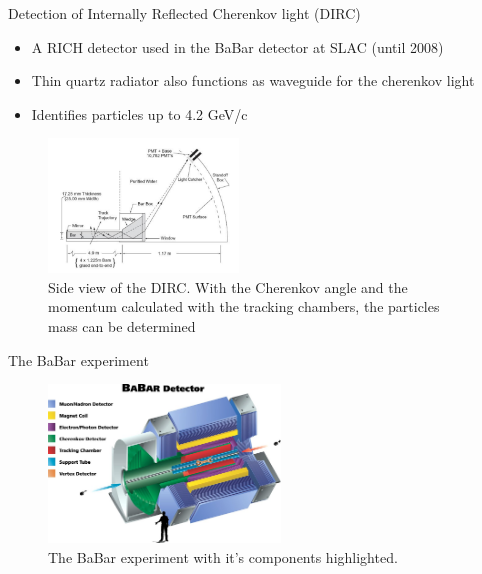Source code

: \documentclass[aspectratio=1610, 10pt]{beamer}
\begin{document}
\begin{frame}{Detection of Internally Reflected Cherenkov light (DIRC)}
  \begin{itemize}
    \item A RICH detector used in the BaBar detector at SLAC (until 2008)
    \medskip
    \item Thin quartz radiator also functions as waveguide for the cherenkov light
    \medskip
    \item Identifies particles up to 4.2 GeV/c
  \end{itemize}
  \begin{figure}
    \includegraphics[width=0.45\textwidth]{images/dirc.png}
    \caption{Side view of the DIRC. With the Cherenkov angle and the momentum calculated with the tracking chambers, the
    particles mass can be determined}
  \end{figure}
\end{frame}

\begin{frame}{The BaBar experiment}
  \begin{figure}
    \includegraphics[width=0.55\textwidth]{images/babar.jpg}
    \caption{The BaBar experiment with it's components highlighted.}
  \end{figure}
\end{frame}
\end{document}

____

TO DO: The aim is an exact repeat of the entire listing, stripped of pictures.

TASK RESULT:
Source code

: \documentclass[aspectratio=1610, 10pt]{beamer}
\begin{document}
\begin{frame}{Detection of Internally Reflected Cherenkov light (DIRC)}
  \begin{itemize}
    \item A RICH detector used in the BaBar detector at SLAC (until 2008)
    \medskip
    \item Thin quartz radiator also functions as waveguide for the cherenkov light
    \medskip
    \item Identifies particles up to 4.2 GeV/c
  \end{itemize}
  \begin{figure}
    \includegraphics[width=0.45\textwidth]{images/dirc.png}
    \caption{Side view of the DIRC. With the Cherenkov angle and the momentum calculated with the tracking chambers, the
    particles mass can be determined}
  \end{figure}
\end{frame}

\begin{frame}{The BaBar experiment}
  \begin{figure}
    \includegraphics[width=0.55\textwidth]{images/babar.jpg}
    \caption{The BaBar experiment with it's components highlighted.}
  \end{figure}
\end{frame}
\end{document}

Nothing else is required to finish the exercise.